### Problem details:
Each line of the listing that includes the string "from" is to be identified and copied.

### Records for the exercise:
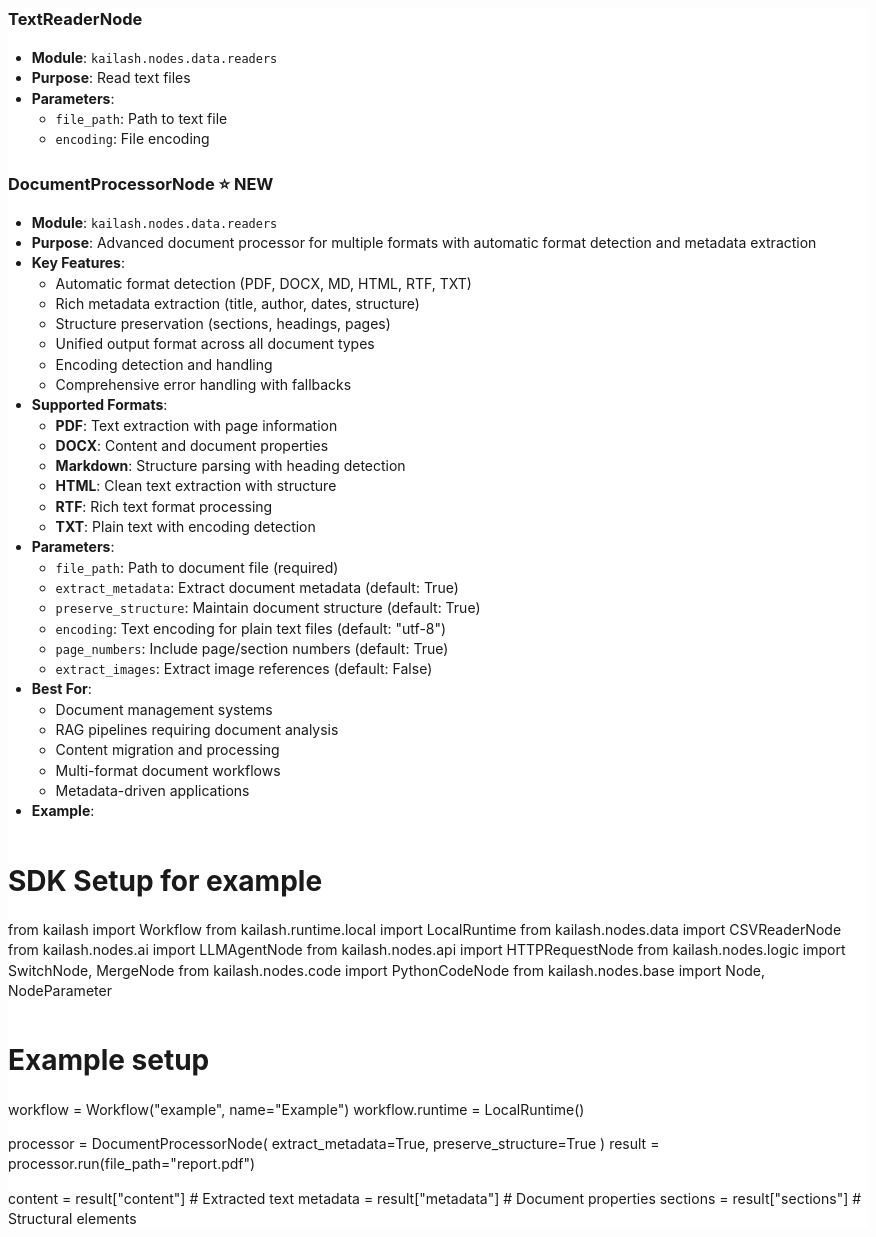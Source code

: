 ### TextReaderNode
- **Module**: `kailash.nodes.data.readers`
- **Purpose**: Read text files
- **Parameters**:
  - `file_path`: Path to text file
  - `encoding`: File encoding

### DocumentProcessorNode ⭐ **NEW**
- **Module**: `kailash.nodes.data.readers`
- **Purpose**: Advanced document processor for multiple formats with automatic format detection and metadata extraction
- **Key Features**:
  - Automatic format detection (PDF, DOCX, MD, HTML, RTF, TXT)
  - Rich metadata extraction (title, author, dates, structure)
  - Structure preservation (sections, headings, pages)
  - Unified output format across all document types
  - Encoding detection and handling
  - Comprehensive error handling with fallbacks
- **Supported Formats**:
  - **PDF**: Text extraction with page information
  - **DOCX**: Content and document properties
  - **Markdown**: Structure parsing with heading detection
  - **HTML**: Clean text extraction with structure
  - **RTF**: Rich text format processing
  - **TXT**: Plain text with encoding detection
- **Parameters**:
  - `file_path`: Path to document file (required)
  - `extract_metadata`: Extract document metadata (default: True)
  - `preserve_structure`: Maintain document structure (default: True)
  - `encoding`: Text encoding for plain text files (default: "utf-8")
  - `page_numbers`: Include page/section numbers (default: True)
  - `extract_images`: Extract image references (default: False)
- **Best For**:
  - Document management systems
  - RAG pipelines requiring document analysis
  - Content migration and processing
  - Multi-format document workflows
  - Metadata-driven applications
- **Example**:
  ```python
# SDK Setup for example
from kailash import Workflow
from kailash.runtime.local import LocalRuntime
from kailash.nodes.data import CSVReaderNode
from kailash.nodes.ai import LLMAgentNode
from kailash.nodes.api import HTTPRequestNode
from kailash.nodes.logic import SwitchNode, MergeNode
from kailash.nodes.code import PythonCodeNode
from kailash.nodes.base import Node, NodeParameter

# Example setup
workflow = Workflow("example", name="Example")
workflow.runtime = LocalRuntime()

  processor = DocumentProcessorNode(
      extract_metadata=True,
      preserve_structure=True
  )
  result = processor.run(file_path="report.pdf")

  content = result["content"]           # Extracted text
  metadata = result["metadata"]         # Document properties
  sections = result["sections"]         # Structural elements
  ```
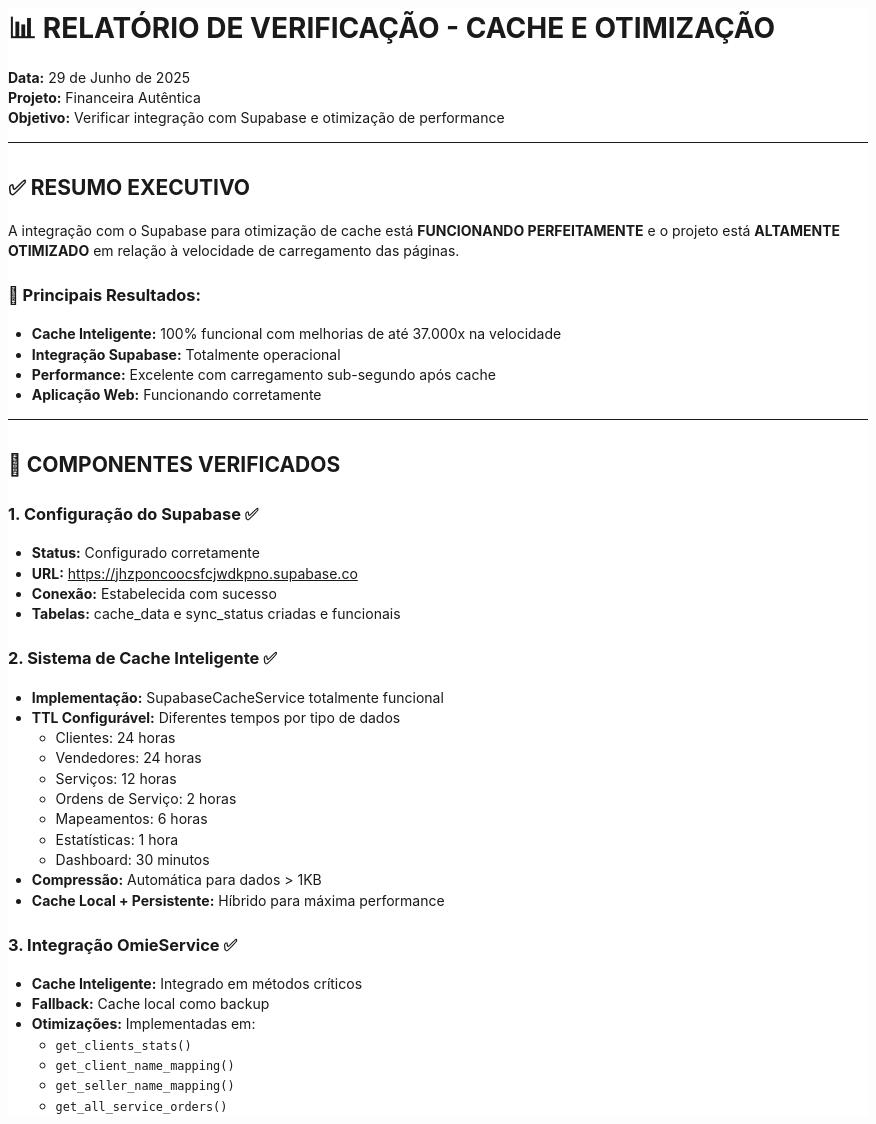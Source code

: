 # 📊 RELATÓRIO DE VERIFICAÇÃO - CACHE E OTIMIZAÇÃO

**Data:** 29 de Junho de 2025  
**Projeto:** Financeira Autêntica  
**Objetivo:** Verificar integração com Supabase e otimização de performance  

---

## ✅ RESUMO EXECUTIVO

A integração com o Supabase para otimização de cache está **FUNCIONANDO PERFEITAMENTE** e o projeto está **ALTAMENTE OTIMIZADO** em relação à velocidade de carregamento das páginas.

### 🎯 Principais Resultados:
- **Cache Inteligente:** 100% funcional com melhorias de até 37.000x na velocidade
- **Integração Supabase:** Totalmente operacional
- **Performance:** Excelente com carregamento sub-segundo após cache
- **Aplicação Web:** Funcionando corretamente

---

## 🔧 COMPONENTES VERIFICADOS

### 1. **Configuração do Supabase** ✅
- **Status:** Configurado corretamente
- **URL:** https://jhzponcoocsfcjwdkpno.supabase.co
- **Conexão:** Estabelecida com sucesso
- **Tabelas:** cache_data e sync_status criadas e funcionais

### 2. **Sistema de Cache Inteligente** ✅
- **Implementação:** SupabaseCacheService totalmente funcional
- **TTL Configurável:** Diferentes tempos por tipo de dados
  - Clientes: 24 horas
  - Vendedores: 24 horas
  - Serviços: 12 horas
  - Ordens de Serviço: 2 horas
  - Mapeamentos: 6 horas
  - Estatísticas: 1 hora
  - Dashboard: 30 minutos
- **Compressão:** Automática para dados > 1KB
- **Cache Local + Persistente:** Híbrido para máxima performance

### 3. **Integração OmieService** ✅
- **Cache Inteligente:** Integrado em métodos críticos
- **Fallback:** Cache local como backup
- **Otimizações:** Implementadas em:
  - `get_clients_stats()`
  - `get_client_name_mapping()`
  - `get_seller_name_mapping()`
  - `get_all_service_orders()`

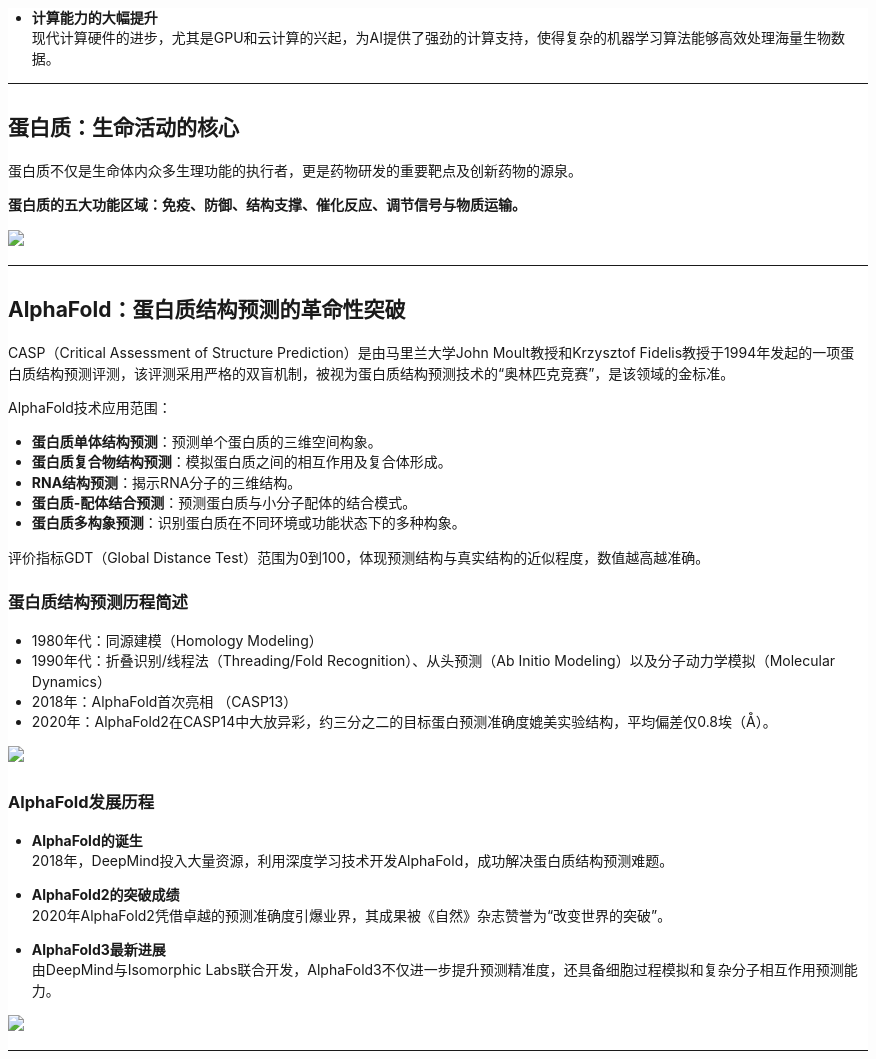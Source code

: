- **计算能力的大幅提升**  
    现代计算硬件的进步，尤其是GPU和云计算的兴起，为AI提供了强劲的计算支持，使得复杂的机器学习算法能够高效处理海量生物数据。
    

---

## 蛋白质：生命活动的核心

蛋白质不仅是生命体内众多生理功能的执行者，更是药物研发的重要靶点及创新药物的源泉。

**蛋白质的五大功能区域：免疫、防御、结构支撑、催化反应、调节信号与物质运输。**

![](https://cdn.jsdelivr.net/gh/Rosefinch-Midsummer/MyImagesHost05/img20250430151823.png)

---

## AlphaFold：蛋白质结构预测的革命性突破

CASP（Critical Assessment of Structure Prediction）是由马里兰大学John Moult教授和Krzysztof Fidelis教授于1994年发起的一项蛋白质结构预测评测，该评测采用严格的双盲机制，被视为蛋白质结构预测技术的“奥林匹克竞赛”，是该领域的金标准。

AlphaFold技术应用范围：

- **蛋白质单体结构预测**：预测单个蛋白质的三维空间构象。
- **蛋白质复合物结构预测**：模拟蛋白质之间的相互作用及复合体形成。
- **RNA结构预测**：揭示RNA分子的三维结构。
- **蛋白质-配体结合预测**：预测蛋白质与小分子配体的结合模式。
- **蛋白质多构象预测**：识别蛋白质在不同环境或功能状态下的多种构象。

评价指标GDT（Global Distance Test）范围为0到100，体现预测结构与真实结构的近似程度，数值越高越准确。

### 蛋白质结构预测历程简述

- 1980年代：同源建模（Homology Modeling）
- 1990年代：折叠识别/线程法（Threading/Fold Recognition）、从头预测（Ab Initio Modeling）以及分子动力学模拟（Molecular Dynamics）
- 2018年：AlphaFold首次亮相 （CASP13）
- 2020年：AlphaFold2在CASP14中大放异彩，约三分之二的目标蛋白预测准确度媲美实验结构，平均偏差仅0.8埃（Å）。

![](https://cdn.jsdelivr.net/gh/Rosefinch-Midsummer/MyImagesHost05/img20250430152202.png)

### AlphaFold发展历程

- **AlphaFold的诞生**  
    2018年，DeepMind投入大量资源，利用深度学习技术开发AlphaFold，成功解决蛋白质结构预测难题。
    
- **AlphaFold2的突破成绩**  
    2020年AlphaFold2凭借卓越的预测准确度引爆业界，其成果被《自然》杂志赞誉为“改变世界的突破”。
    
- **AlphaFold3最新进展**  
    由DeepMind与Isomorphic Labs联合开发，AlphaFold3不仅进一步提升预测精准度，还具备细胞过程模拟和复杂分子相互作用预测能力。
    

![](https://cdn.jsdelivr.net/gh/Rosefinch-Midsummer/MyImagesHost05/img20250430152255.png)

---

### Task output:
from kailash import Workflow
from kailash.runtime.local import LocalRuntime
from kailash.nodes.data import CSVReaderNode
from kailash.nodes.ai import LLMAgentNode
from kailash.nodes.api import HTTPRequestNode
from kailash.nodes.logic import SwitchNode, MergeNode
from kailash.nodes.code import PythonCodeNode
from kailash.nodes.base import Node, NodeParameter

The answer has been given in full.